Cinema e boxe são dois universos que, tradicionalmente, se dão muito bem e têm uma relação duradoura e de sucesso. Falamos de filmes de boxe e é impossível não pensarmos num Rocky ou num Touro Enraivecido. E se deslocarmos isto para a realidade portuguesa, Belarmino torna-se obrigatório. No entanto, há um novo tipo no pedaço, a querer tomar lugar junto a estas instituições. Chama-se São Jorge, é de Marco Martins e, pelo menos nos filmes de boxe portugueses, já tem lugar de eleição garantido.

Contudo, apesar de ter um boxeur como protagonista, São Jorge não é propriamente um filme de boxe. Ou pelo menos da mesma forma que são os títulos referidos no parágrafo anterior. Jorge, ou seja, Nuno Lopes, é então um praticante de boxe da classe média-baixa lisboeta, que para pagar as contas ao fim do mês arranja um emprego como cobrador de dívidas difíceis numa empresa de crédito de reputação duvidosa.

Portanto, mais do que o boxe, São Jorge é um filme sobre a crise e sobre como a troika veio influenciar directa e decisivamente as nossas vidas. É um filme político, com uma agenda mais ou menos bem definida, que acaba por se colocar em linha com outros dois filmes que estrearam recentemente nas nossas salas e que, apesar de serem obras bem distintas, têm um ponto em comum: uma espécie de combate determinado contra uma sociedade capitalista e canibal que tudo consome, passando por cima de qualquer noção de humanismo que possa resistir a este avanço galopante do poder do dinheiro e do liberalismo. Esses filmes são A Lei do Mercado e Aquarius e, curiosamente, são três filmes que vêm de proveniências bem diferentes.

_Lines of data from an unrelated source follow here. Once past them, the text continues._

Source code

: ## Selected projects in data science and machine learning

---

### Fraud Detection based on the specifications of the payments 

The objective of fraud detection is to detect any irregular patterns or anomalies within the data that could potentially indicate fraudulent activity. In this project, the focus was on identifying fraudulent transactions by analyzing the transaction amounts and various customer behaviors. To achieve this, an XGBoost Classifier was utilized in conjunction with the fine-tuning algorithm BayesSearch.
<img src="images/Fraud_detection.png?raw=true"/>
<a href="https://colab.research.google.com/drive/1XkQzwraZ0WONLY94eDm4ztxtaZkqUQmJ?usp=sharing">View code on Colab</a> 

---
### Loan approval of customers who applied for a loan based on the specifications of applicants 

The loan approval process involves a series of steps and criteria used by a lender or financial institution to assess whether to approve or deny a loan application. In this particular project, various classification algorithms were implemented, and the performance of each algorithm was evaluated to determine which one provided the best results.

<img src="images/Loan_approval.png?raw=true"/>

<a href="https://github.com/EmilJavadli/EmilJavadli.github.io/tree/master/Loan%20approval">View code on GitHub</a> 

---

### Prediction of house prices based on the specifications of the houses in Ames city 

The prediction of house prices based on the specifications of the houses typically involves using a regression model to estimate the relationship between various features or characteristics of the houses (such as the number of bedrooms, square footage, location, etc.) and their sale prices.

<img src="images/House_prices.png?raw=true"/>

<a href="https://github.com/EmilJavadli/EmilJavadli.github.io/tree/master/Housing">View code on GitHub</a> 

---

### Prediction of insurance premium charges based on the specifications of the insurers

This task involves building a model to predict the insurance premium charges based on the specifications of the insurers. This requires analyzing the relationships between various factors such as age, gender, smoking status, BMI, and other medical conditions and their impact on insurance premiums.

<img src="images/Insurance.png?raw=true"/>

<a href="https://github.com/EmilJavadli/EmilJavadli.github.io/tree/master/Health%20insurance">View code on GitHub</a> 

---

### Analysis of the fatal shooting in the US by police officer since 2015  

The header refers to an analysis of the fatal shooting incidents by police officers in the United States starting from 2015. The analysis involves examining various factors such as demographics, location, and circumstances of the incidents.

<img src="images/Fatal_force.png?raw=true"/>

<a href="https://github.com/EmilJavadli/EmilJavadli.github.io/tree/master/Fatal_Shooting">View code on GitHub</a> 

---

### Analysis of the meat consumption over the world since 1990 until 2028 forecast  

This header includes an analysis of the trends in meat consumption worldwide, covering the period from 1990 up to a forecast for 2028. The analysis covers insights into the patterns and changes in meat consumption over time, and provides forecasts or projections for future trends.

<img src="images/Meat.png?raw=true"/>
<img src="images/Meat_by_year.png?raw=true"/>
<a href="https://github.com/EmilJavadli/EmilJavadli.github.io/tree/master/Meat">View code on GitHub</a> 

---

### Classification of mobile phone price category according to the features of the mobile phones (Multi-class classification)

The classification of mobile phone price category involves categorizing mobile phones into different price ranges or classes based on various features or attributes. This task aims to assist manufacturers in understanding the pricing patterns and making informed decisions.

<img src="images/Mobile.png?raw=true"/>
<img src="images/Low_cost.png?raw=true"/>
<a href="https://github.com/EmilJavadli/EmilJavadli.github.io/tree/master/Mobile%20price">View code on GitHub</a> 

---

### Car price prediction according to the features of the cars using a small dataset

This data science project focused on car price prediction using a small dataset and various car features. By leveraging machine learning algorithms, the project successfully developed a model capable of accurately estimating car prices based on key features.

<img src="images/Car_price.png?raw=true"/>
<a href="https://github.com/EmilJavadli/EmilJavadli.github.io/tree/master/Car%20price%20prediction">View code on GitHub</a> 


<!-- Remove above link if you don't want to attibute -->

Nuno Lopes mergulha então nessa sua personagem, que habita na periferia urbana da Margem Sul – ou seja, o Portugal bem real que, apesar de não aparecer na Lisboa ou no Porto turísticos, que mês sim mês não são eleitos destinos de eleição para o turista internacional, são a realidade bem palpável do nosso país -, e vive-o numa composição que não se percebe onde começa e onde termina os limites entre o actor e a pessoa. E Marco Martins segue-o, como se estivesse a documentar uma ficção do real – e se os cenários são bem orgânicos, algumas personagens secundárias são pessoas reais que a dupla encontrou nos bairros sociais onde trabalhou.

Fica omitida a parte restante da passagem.